Assigned task: Spot each line in the data below containing "imgs" and copy it.

Listed entries: Begin

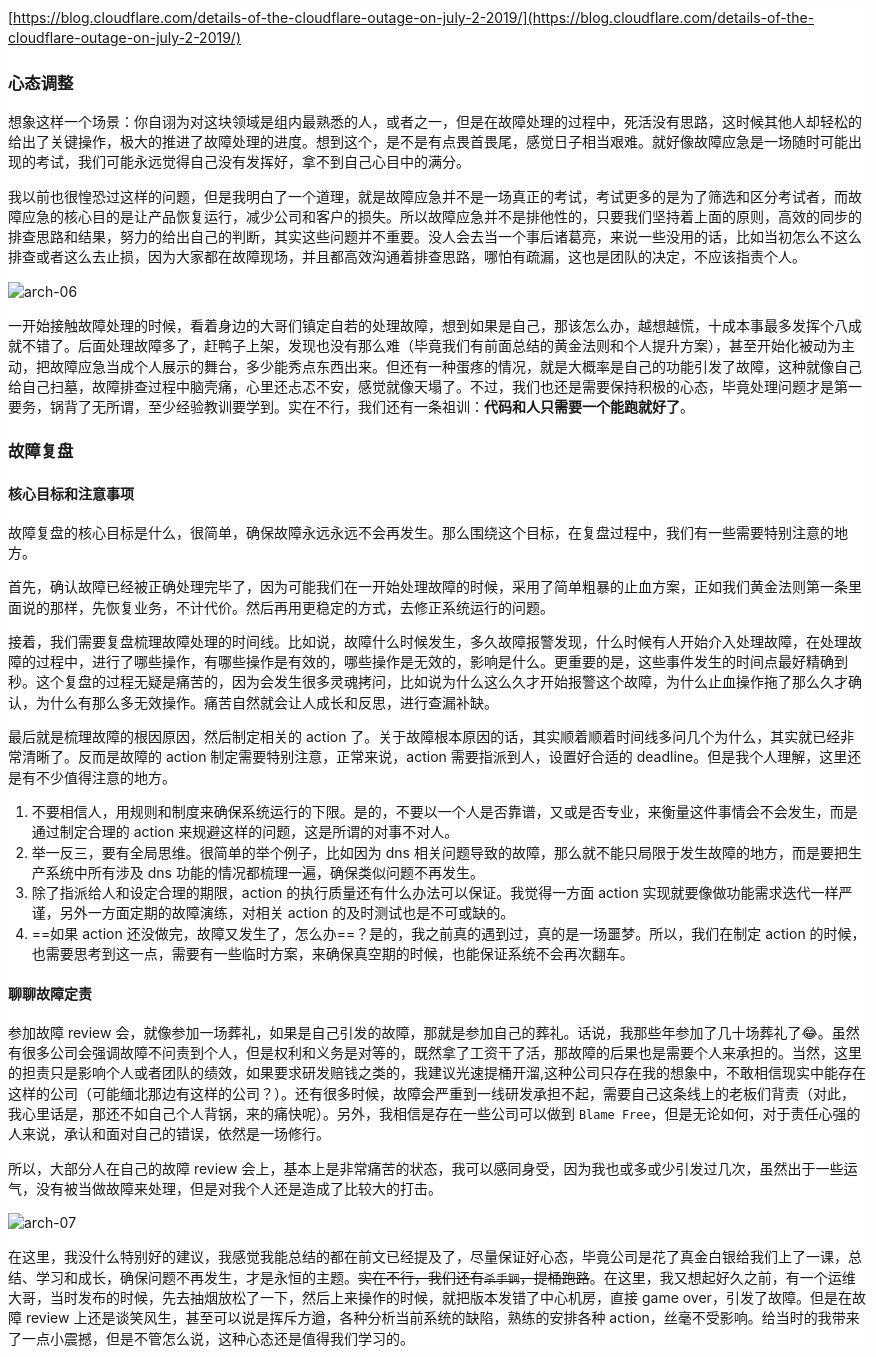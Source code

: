 [https://blog.cloudflare.com/details-of-the-cloudflare-outage-on-july-2-2019/](https://blog.cloudflare.com/details-of-the-cloudflare-outage-on-july-2-2019/)

### 心态调整

想象这样一个场景：你自诩为对这块领域是组内最熟悉的人，或者之一，但是在故障处理的过程中，死活没有思路，这时候其他人却轻松的给出了关键操作，极大的推进了故障处理的进度。想到这个，是不是有点畏首畏尾，感觉日子相当艰难。就好像故障应急是一场随时可能出现的考试，我们可能永远觉得自己没有发挥好，拿不到自己心目中的满分。

我以前也很惶恐过这样的问题，但是我明白了一个道理，就是故障应急并不是一场真正的考试，考试更多的是为了筛选和区分考试者，而故障应急的核心目的是让产品恢复运行，减少公司和客户的损失。所以故障应急并不是排他性的，只要我们坚持着上面的原则，高效的同步的排查思路和结果，努力的给出自己的判断，其实这些问题并不重要。没人会去当一个事后诸葛亮，来说一些没用的话，比如当初怎么不这么排查或者这么去止损，因为大家都在故障现场，并且都高效沟通着排查思路，哪怕有疏漏，这也是团队的决定，不应该指责个人。

![arch-06](https://jt26wzz.com/imgs/blog_007_2.jpg)

一开始接触故障处理的时候，看着身边的大哥们镇定自若的处理故障，想到如果是自己，那该怎么办，越想越慌，十成本事最多发挥个八成就不错了。后面处理故障多了，赶鸭子上架，发现也没有那么难（毕竟我们有前面总结的黄金法则和个人提升方案），甚至开始化被动为主动，把故障应急当成个人展示的舞台，多少能秀点东西出来。但还有一种蛋疼的情况，就是大概率是自己的功能引发了故障，这种就像自己给自己扫墓，故障排查过程中脑壳痛，心里还忐忑不安，感觉就像天塌了。不过，我们也还是需要保持积极的心态，毕竟处理问题才是第一要务，锅背了无所谓，至少经验教训要学到。实在不行，我们还有一条祖训：**代码和人只需要一个能跑就好了**。

### 故障复盘

#### 核心目标和注意事项

故障复盘的核心目标是什么，很简单，确保故障永远永远不会再发生。那么围绕这个目标，在复盘过程中，我们有一些需要特别注意的地方。

首先，确认故障已经被正确处理完毕了，因为可能我们在一开始处理故障的时候，采用了简单粗暴的止血方案，正如我们黄金法则第一条里面说的那样，先恢复业务，不计代价。然后再用更稳定的方式，去修正系统运行的问题。

接着，我们需要复盘梳理故障处理的时间线。比如说，故障什么时候发生，多久故障报警发现，什么时候有人开始介入处理故障，在处理故障的过程中，进行了哪些操作，有哪些操作是有效的，哪些操作是无效的，影响是什么。更重要的是，这些事件发生的时间点最好精确到秒。这个复盘的过程无疑是痛苦的，因为会发生很多灵魂拷问，比如说为什么这么久才开始报警这个故障，为什么止血操作拖了那么久才确认，为什么有那么多无效操作。痛苦自然就会让人成长和反思，进行查漏补缺。

最后就是梳理故障的根因原因，然后制定相关的 action 了。关于故障根本原因的话，其实顺着顺着时间线多问几个为什么，其实就已经非常清晰了。反而是故障的 action 制定需要特别注意，正常来说，action 需要指派到人，设置好合适的 deadline。但是我个人理解，这里还是有不少值得注意的地方。

1.  不要相信人，用规则和制度来确保系统运行的下限。是的，不要以一个人是否靠谱，又或是否专业，来衡量这件事情会不会发生，而是通过制定合理的 action 来规避这样的问题，这是所谓的对事不对人。
2.  举一反三，要有全局思维。很简单的举个例子，比如因为 dns 相关问题导致的故障，那么就不能只局限于发生故障的地方，而是要把生产系统中所有涉及 dns 功能的情况都梳理一遍，确保类似问题不再发生。
3.  除了指派给人和设定合理的期限，action 的执行质量还有什么办法可以保证。我觉得一方面 action 实现就要像做功能需求迭代一样严谨，另外一方面定期的故障演练，对相关 action 的及时测试也是不可或缺的。
4.  ==如果 action 还没做完，故障又发生了，怎么办==？是的，我之前真的遇到过，真的是一场噩梦。所以，我们在制定 action 的时候，也需要思考到这一点，需要有一些临时方案，来确保真空期的时候，也能保证系统不会再次翻车。

#### 聊聊故障定责

参加故障 review 会，就像参加一场葬礼，如果是自己引发的故障，那就是参加自己的葬礼。话说，我那些年参加了几十场葬礼了😂。虽然有很多公司会强调故障不问责到个人，但是权利和义务是对等的，既然拿了工资干了活，那故障的后果也是需要个人来承担的。当然，这里的担责只是影响个人或者团队的绩效，如果要求研发赔钱之类的，我建议光速提桶开溜,这种公司只存在我的想象中，不敢相信现实中能存在这样的公司（可能缅北那边有这样的公司？）。还有很多时候，故障会严重到一线研发承担不起，需要自己这条线上的老板们背责（对此，我心里话是，那还不如自己个人背锅，来的痛快呢）。另外，我相信是存在一些公司可以做到 `Blame Free`，但是无论如何，对于责任心强的人来说，承认和面对自己的错误，依然是一场修行。

所以，大部分人在自己的故障 review 会上，基本上是非常痛苦的状态，我可以感同身受，因为我也或多或少引发过几次，虽然出于一些运气，没有被当做故障来处理，但是对我个人还是造成了比较大的打击。

![arch-07](https://jt26wzz.com/imgs/blog_007_4.jpg)

在这里，我没什么特别好的建议，我感觉我能总结的都在前文已经提及了，尽量保证好心态，毕竟公司是花了真金白银给我们上了一课，总结、学习和成长，确保问题不再发生，才是永恒的主题。~~实在不行，我们还有`杀手锏`，提桶跑路~~。在这里，我又想起好久之前，有一个运维大哥，当时发布的时候，先去抽烟放松了一下，然后上来操作的时候，就把版本发错了中心机房，直接 game over，引发了故障。但是在故障 review 上还是谈笑风生，甚至可以说是挥斥方遒，各种分析当前系统的缺陷，熟练的安排各种 action，丝毫不受影响。给当时的我带来了一点小震撼，但是不管怎么说，这种心态还是值得我们学习的。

Listed entries: End

Response to this exercise:
![arch-06](https://jt26wzz.com/imgs/blog_007_2.jpg)
![arch-07](https://jt26wzz.com/imgs/blog_007_4.jpg)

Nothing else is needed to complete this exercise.